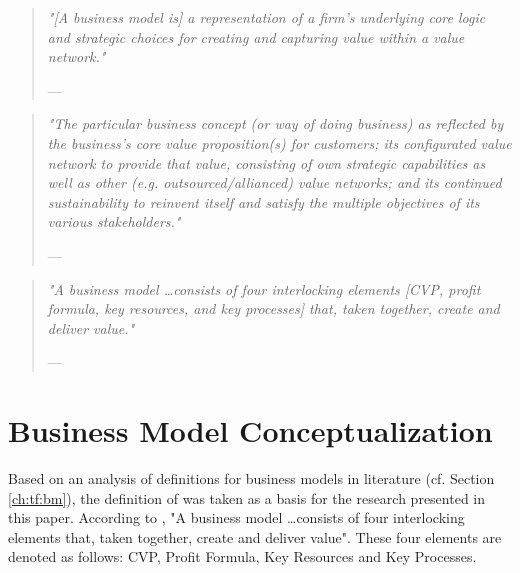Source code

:\begin{quote}{\slshape 
"[A business model is] a representation of a firm's underlying core logic and strategic choices for creating and capturing value within a value network."}
\vspace*{-5pt}
\begin{flushright}
	--- \citet[p. 202]{Shafer2005}
\end{flushright}
\end{quote}

\begin{quote}{\slshape 
"The particular business concept (or way of doing business) as reflected by the business's core value proposition(s) for customers; its configurated value network to provide that value, consisting of own strategic capabilities as well as other (e.g. outsourced/allianced) value networks; and its continued sustainability to reinvent itself and satisfy the multiple objectives of its various stakeholders."}
\vspace*{-5pt}
\begin{flushright}
	--- \citet[p. 40]{Voelpel2005}
\end{flushright}
\end{quote}

\begin{quote}{\slshape 
"A business model \ldots consists of four interlocking elements [\ac{CVP}, profit formula, key resources, and key processes] that, taken together, create and deliver value."}
\vspace*{-5pt}
\begin{flushright}
	--- \citet[p. 52]{Johnson2008}
\end{flushright}
\end{quote}



	
	
\section{Business Model Conceptualization}\label{ch:sota:bmc}

Based on an analysis of definitions for business models in literature (cf. Section \ref{ch:tf:bm}), the definition of \citet{Johnson2008} was taken as a basis for the research presented in this paper. According to \citet[p. 52]{Johnson2008}, "A business model \ldots consists of four interlocking elements that, taken together, create and deliver value". These four elements are denoted as follows: \ac{CVP}, Profit Formula, Key Resources and Key Processes. 

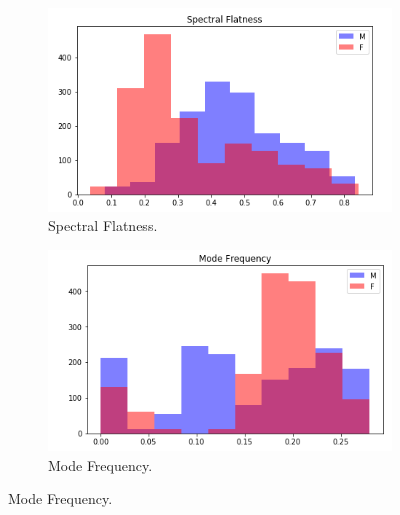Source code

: \documentclass[12pt]{article}
\begin{document}
\begin{figure}[H]
	\begin{subfigure}{0.49\linewidth}
		\centering
		\includegraphics[width=\linewidth]{images/hist_sf.png}
		\caption{Spectral Flatness.}
		\label{fig:hist_sf}
	\end{subfigure}
	\begin{subfigure}{0.49\linewidth}
		\centering
		\includegraphics[width=\linewidth]{images/hist_mf.png}
		\caption{Mode Frequency.}
		\label{fig:hist_mf}
	\end{subfigure}
	\hfill
	

\end{figure}
\end{document}
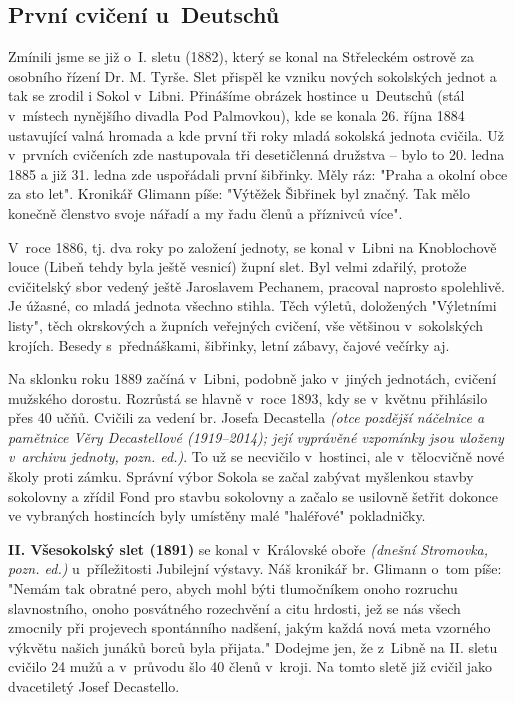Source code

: \documentclass[a5paper, 12pt, twoside]{article}
\newcommand{\pozned}[1]{%
\textit{#1}}
\begin{document}
\subsection{První cvičení u~Deutschů}
Zmínili jsme se již o~I. sletu (1882), který se konal na Střeleckém ostrově za osobního řízení Dr. M. Tyrše. Slet přispěl ke vzniku nových sokolských jednot a tak se zrodil i Sokol v~Libni. Přinášíme obrázek hostince u~Deutschů (stál v~místech nynějšího divadla Pod Palmovkou), kde se konala 26. října 1884 ustavující valná hromada a kde první tři roky mladá sokolská jednota cvičila. Už v~prvních cvičeních zde nastupovala tři desetičlenná družstva – bylo to 20. ledna 1885 a již 31. ledna zde uspořádali první šibřinky. Měly ráz: "Praha a okolní obce za sto let". Kronikář Glimann píše: "Výtěžek Šibřinek byl značný. Tak mělo konečně členstvo svoje nářadí a my řadu členů a příznivců více".

V~roce 1886, tj. dva roky po založení jednoty, se konal v~Libni na Knoblochově louce (Libeň tehdy byla ještě vesnicí) župní slet. Byl velmi zdařilý, protože cvičitelský sbor vedený ještě Jaroslavem Pechanem, pracoval naprosto spolehlivě. Je úžasné, co mladá jednota všechno stihla. Těch výletů, doložených "Výletními listy", těch okrskových a župních veřejných cvičení, vše většinou v~sokolských krojích. Besedy s~přednáškami, šibřinky, letní zábavy, čajové večírky aj.


Na sklonku roku 1889 začíná v~Libni, podobně jako v~jiných jednotách, cvičení mužského dorostu. Rozrůstá se hlavně v~roce 1893, kdy se v~květnu přihlásilo přes 40 učňů. Cvičili za vedení br. Josefa Decastella \pozned{(otce pozdější náčelnice a pamětnice Věry Decastellové (1919–2014); její vyprávěné vzpomínky jsou uloženy v~archivu jednoty, pozn. ed.)}. To už se necvičilo v~hostinci, ale v~tělocvičně nové školy proti zámku. Správní výbor Sokola se začal zabývat myšlenkou stavby sokolovny a zřídil Fond pro stavbu sokolovny a začalo se usilovně šetřit dokonce ve vybraných hostincích byly umístěny malé "haléřové" pokladničky.

\textbf{II. Všesokolský slet (1891)} se konal v~Královské oboře \pozned{(dnešní Stromovka, pozn. ed.)} u~příležitosti Jubilejní výstavy. Náš kronikář br. Glimann o~tom píše: "Nemám tak obratné pero, abych mohl býti tlumočníkem onoho rozruchu slavnostního, onoho posvátného rozechvění a citu hrdosti, jež se nás všech zmocnily při projevech spontánního nadšení, jakým každá nová meta vzorného výkvětu našich junáků borců byla přijata." Dodejme jen, že z~Libně na II. sletu cvičilo 24 mužů a v~průvodu šlo 40 členů v~kroji. Na tomto sletě již cvičil jako dvacetiletý Josef Decastello.
\end{document}
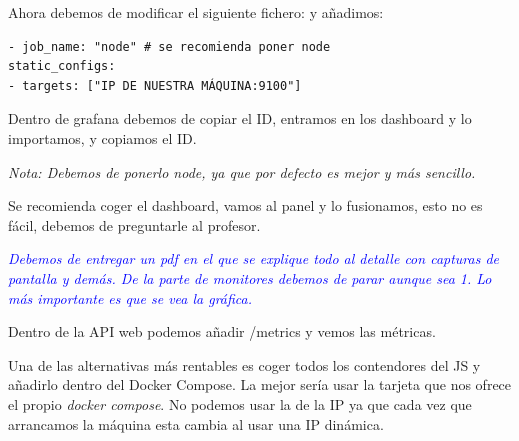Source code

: Ahora debemos de modificar el siguiente fichero:  y añadimos: 

\begin{lstlisting}[style=yamlstyle]
  - job_name: "node" # se recomienda poner node
static_configs:
- targets: ["IP DE NUESTRA MÁQUINA:9100"]
\end{lstlisting}

Dentro de grafana debemos de copiar el ID, entramos en los dashboard y lo importamos, y copiamos el ID.

\textit{Nota: Debemos de ponerlo node, ya que por defecto es mejor y más sencillo.}

Se recomienda coger el dashboard, vamos al panel y lo fusionamos, esto no es fácil, debemos de preguntarle al profesor.

\textcolor{blue}{\textit{Debemos de entregar un pdf en el que se explique todo al detalle con capturas de pantalla y demás. De la parte de monitores debemos de parar aunque sea 1. Lo más importante es que se vea la gráfica.}}

Dentro de la API web podemos añadir /metrics y vemos las métricas.

Una de las alternativas más rentables es coger todos los contendores del JS y añadirlo dentro del Docker Compose. La mejor sería usar la tarjeta que nos ofrece el propio \textit{docker compose}. No podemos usar la de la IP ya que cada vez que arrancamos la máquina esta cambia al usar una IP dinámica.



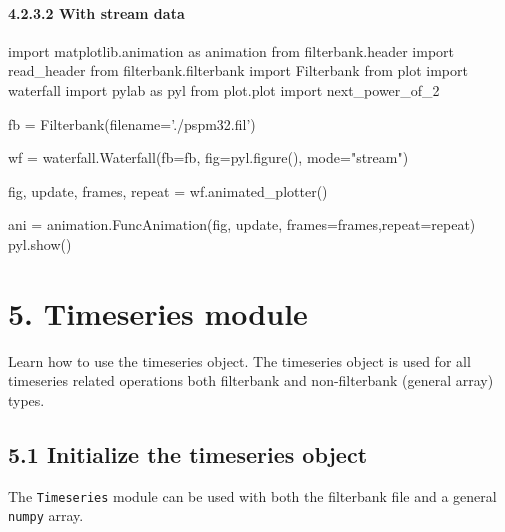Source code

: \documentclass[]{article}
\newenvironment{Shaded}{}{}
\newcommand{\StringTok}[1]{\textcolor[rgb]{0.25,0.44,0.63}{#1}}
\newcommand{\ImportTok}[1]{#1}
\newcommand{\OperatorTok}[1]{\textcolor[rgb]{0.40,0.40,0.40}{#1}}
\newcommand{\NormalTok}[1]{#1}
\let\oldparagraph\paragraph
\renewcommand{\paragraph}[1]{\oldparagraph{#1}\mbox{}}
\begin{document}
\paragraph{4.2.3.2 With stream data}\label{with-stream-data}

\begin{Shaded}
\begin{Highlighting}[]
\ImportTok{import}\NormalTok{ matplotlib.animation }\ImportTok{as}\NormalTok{ animation}
\ImportTok{from}\NormalTok{ filterbank.header }\ImportTok{import}\NormalTok{ read_header}
\ImportTok{from}\NormalTok{ filterbank.filterbank }\ImportTok{import}\NormalTok{ Filterbank}
\ImportTok{from}\NormalTok{ plot }\ImportTok{import}\NormalTok{ waterfall}
\ImportTok{import}\NormalTok{ pylab }\ImportTok{as}\NormalTok{ pyl}
\ImportTok{from}\NormalTok{ plot.plot }\ImportTok{import}\NormalTok{ next_power_of_2}


\NormalTok{fb }\OperatorTok{=}\NormalTok{ Filterbank(filename}\OperatorTok{=}\StringTok{'./pspm32.fil'}\NormalTok{)}

\NormalTok{wf }\OperatorTok{=}\NormalTok{ waterfall.Waterfall(fb}\OperatorTok{=}\NormalTok{fb, fig}\OperatorTok{=}\NormalTok{pyl.figure(), mode}\OperatorTok{=}\StringTok{"stream"}\NormalTok{)}

\NormalTok{fig, update, frames, repeat }\OperatorTok{=}\NormalTok{ wf.animated_plotter()}

\NormalTok{ani }\OperatorTok{=}\NormalTok{ animation.FuncAnimation(fig, update, frames}\OperatorTok{=}\NormalTok{frames,repeat}\OperatorTok{=}\NormalTok{repeat)}
\NormalTok{pyl.show()}
\end{Highlighting}
\end{Shaded}

\section{5. Timeseries module}\label{timeseries-module}

Learn how to use the timeseries object. The timeseries object is used
for all timeseries related operations both filterbank and non-filterbank
(general array) types.

\subsection{5.1 Initialize the timeseries
object}\label{initialize-the-timeseries-object}

The \texttt{Timeseries} module can be used with both the filterbank file
and a general \texttt{numpy} array.
\end{document}
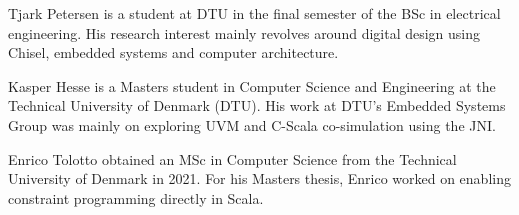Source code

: \documentclass[conference]{IEEEtran}
\begin{document}
\begin{IEEEbiography}{Tjark Petersen}
  is a student at DTU in the final semester of the BSc in electrical engineering. 
  His research interest mainly revolves around digital design using Chisel, embedded systems and computer architecture.
\end{IEEEbiography}

\begin{IEEEbiography}{Kasper Hesse}
  is a Masters student in Computer Science and Engineering at the Technical University of Denmark (DTU).
  His work at DTU's Embedded Systems Group was mainly on exploring UVM and C-Scala co-simulation using the JNI.
\end{IEEEbiography}

\begin{IEEEbiography}{Enrico Tolotto}
  obtained an MSc in Computer Science from the Technical University of Denmark in 2021.
  For his Masters thesis, Enrico worked on enabling constraint programming directly in Scala.
\end{IEEEbiography}
\end{document}
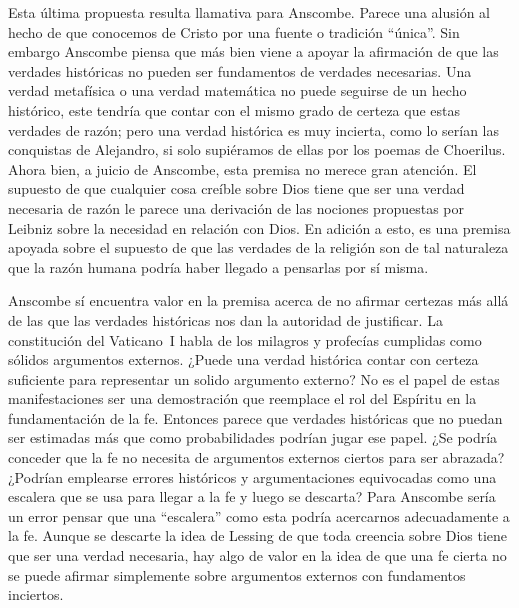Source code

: Esta última propuesta resulta llamativa para Anscombe. Parece una alusión al
hecho de que conocemos de Cristo por una fuente o tradición \enquote{única}. Sin
embargo Anscombe piensa que más bien viene a apoyar la afirmación de que las
verdades históricas no pueden ser fundamentos de verdades necesarias. Una verdad
metafísica o una verdad matemática no puede seguirse de un hecho histórico, este
tendría que contar con el mismo grado de certeza que estas verdades de razón;
pero una verdad histórica es muy incierta, como lo serían las conquistas de
Alejandro, si solo supiéramos de ellas por los poemas de Choerilus. Ahora bien,
a juicio de Anscombe, esta premisa no merece gran atención. El supuesto de que
cualquier cosa creíble sobre Dios tiene que ser una verdad necesaria de razón le
parece una derivación de las nociones propuestas por Leibniz sobre la necesidad
en relación con Dios. En adición a esto, es una premisa apoyada sobre el
supuesto de que las verdades de la religión son de tal naturaleza que la razón
humana podría haber llegado a pensarlas por sí misma.

Anscombe sí encuentra valor en la premisa acerca de no afirmar certezas más allá
de las que las verdades históricas nos dan la autoridad de justificar. La
constitución del Vaticano~I habla de los milagros y profecías cumplidas como
sólidos argumentos externos. ¿Puede una verdad histórica contar con certeza
suficiente para representar un solido argumento externo? No es el papel de estas
manifestaciones ser una demostración que reemplace el rol del Espíritu en la
fundamentación de la fe. Entonces parece que verdades históricas que no puedan
ser estimadas más que como probabilidades podrían jugar ese papel. ¿Se podría
conceder que la fe no necesita de argumentos externos ciertos para ser abrazada?
¿Podrían emplearse errores históricos y argumentaciones equivocadas como una
escalera que se usa para llegar a la fe y luego se descarta? Para Anscombe sería
un error pensar que una \enquote{escalera} como esta podría acercarnos
adecuadamente a la fe. Aunque se descarte la idea de Lessing de que toda
creencia sobre Dios tiene que ser una verdad necesaria, hay algo de valor en la
idea de que una fe cierta no se puede afirmar simplemente sobre argumentos
externos con fundamentos inciertos.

════════════════════

Using the records above, say how many lines include the string "recomienda". Only the number is wanted.

2